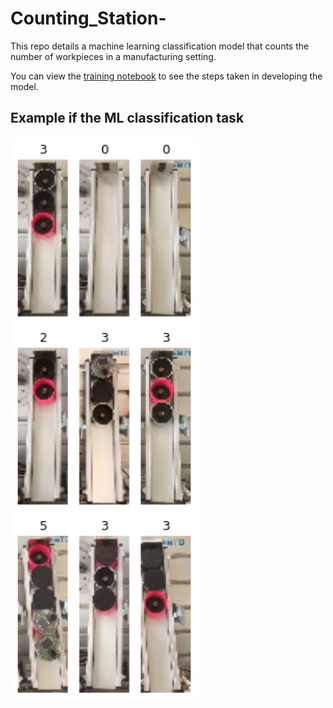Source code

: # Counting_Station-
This repo details a machine learning classification model that counts the number of workpieces in a manufacturing setting. 

You can view the [training notebook](https://github.com/AbdulRahmanSilmy/Assembly-line-Counting-Station/blob/main/baseline_model.ipynb) to see the steps taken in developing the model.

## Example if the ML classification task

<img src="https://github.com/AbdulRahmanSilmy/Assembly-line-Counting-Station/blob/main/example_img.jpg" width="300" height="900" />
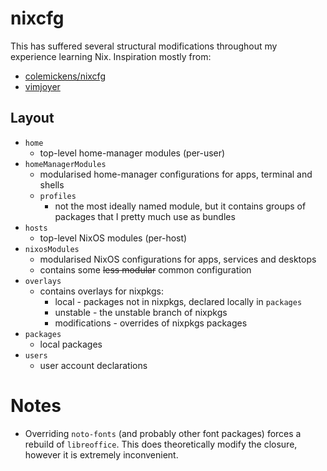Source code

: # nixcfg
This has suffered several structural modifications throughout my experience learning Nix. Inspiration mostly from:
* [colemickens/nixcfg](https://github.com/colemickens/nixcfg)
* [vimjoyer](https://youtu.be/vYc6IzKvAJQ)

## Layout
* `home`
    * top-level home-manager modules (per-user)
* `homeManagerModules`
    * modularised home-manager configurations for apps, terminal and shells
    * `profiles`
        * not the most ideally named module, but it contains groups of packages that I pretty much use as bundles
* `hosts`
    * top-level NixOS modules (per-host)
* `nixosModules`
    * modularised NixOS configurations for apps, services and desktops
    * contains some ~~less modular~~ common configuration
* `overlays`
    * contains overlays for nixpkgs:
        * local - packages not in nixpkgs, declared locally in `packages`
        * unstable - the unstable branch of nixpkgs
        * modifications - overrides of nixpkgs packages
* `packages`
    * local packages
* `users`
    * user account declarations

# Notes
- Overriding `noto-fonts` (and probably other font packages) forces a rebuild of `libreoffice`. This does theoretically modify the closure, however it is extremely inconvenient.
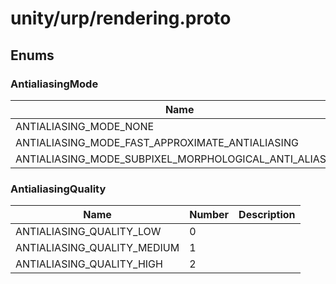 
# unity/urp/rendering.proto


 <!-- end of messages -->


## Enums

### AntialiasingMode


| Name | Number | Description |
| ---- | ------ | ----------- |
| ANTIALIASING_MODE_NONE | 0 |  |
| ANTIALIASING_MODE_FAST_APPROXIMATE_ANTIALIASING | 1 |  |
| ANTIALIASING_MODE_SUBPIXEL_MORPHOLOGICAL_ANTI_ALIASING | 2 |  |



### AntialiasingQuality


| Name | Number | Description |
| ---- | ------ | ----------- |
| ANTIALIASING_QUALITY_LOW | 0 |  |
| ANTIALIASING_QUALITY_MEDIUM | 1 |  |
| ANTIALIASING_QUALITY_HIGH | 2 |  |



 <!-- end of enums -->

 <!-- end of files -->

= Exercise brief =
Reproduce all of the records above exactly, but exclude the pictures.

= Response area =
Source code

: # Counting_Station-
This repo details a machine learning classification model that counts the number of workpieces in a manufacturing setting. 

You can view the [training notebook](https://github.com/AbdulRahmanSilmy/Assembly-line-Counting-Station/blob/main/baseline_model.ipynb) to see the steps taken in developing the model.

## Example if the ML classification task

<img src="https://github.com/AbdulRahmanSilmy/Assembly-line-Counting-Station/blob/main/example_img.jpg" width="300" height="900" />
Source code

: # nixcfg
This has suffered several structural modifications throughout my experience learning Nix. Inspiration mostly from:
* [colemickens/nixcfg](https://github.com/colemickens/nixcfg)
* [vimjoyer](https://youtu.be/vYc6IzKvAJQ)

## Layout
* `home`
    * top-level home-manager modules (per-user)
* `homeManagerModules`
    * modularised home-manager configurations for apps, terminal and shells
    * `profiles`
        * not the most ideally named module, but it contains groups of packages that I pretty much use as bundles
* `hosts`
    * top-level NixOS modules (per-host)
* `nixosModules`
    * modularised NixOS configurations for apps, services and desktops
    * contains some ~~less modular~~ common configuration
* `overlays`
    * contains overlays for nixpkgs:
        * local - packages not in nixpkgs, declared locally in `packages`
        * unstable - the unstable branch of nixpkgs
        * modifications - overrides of nixpkgs packages
* `packages`
    * local packages
* `users`
    * user account declarations

# Notes
- Overriding `noto-fonts` (and probably other font packages) forces a rebuild of `libreoffice`. This does theoretically modify the closure, however it is extremely inconvenient.
# unity/urp/rendering.proto


 <!-- end of messages -->


## Enums

### AntialiasingMode


| Name | Number | Description |
| ---- | ------ | ----------- |
| ANTIALIASING_MODE_NONE | 0 |  |
| ANTIALIASING_MODE_FAST_APPROXIMATE_ANTIALIASING | 1 |  |
| ANTIALIASING_MODE_SUBPIXEL_MORPHOLOGICAL_ANTI_ALIASING | 2 |  |



### AntialiasingQuality


| Name | Number | Description |
| ---- | ------ | ----------- |
| ANTIALIASING_QUALITY_LOW | 0 |  |
| ANTIALIASING_QUALITY_MEDIUM | 1 |  |
| ANTIALIASING_QUALITY_HIGH | 2 |  |



 <!-- end of enums -->

 <!-- end of files -->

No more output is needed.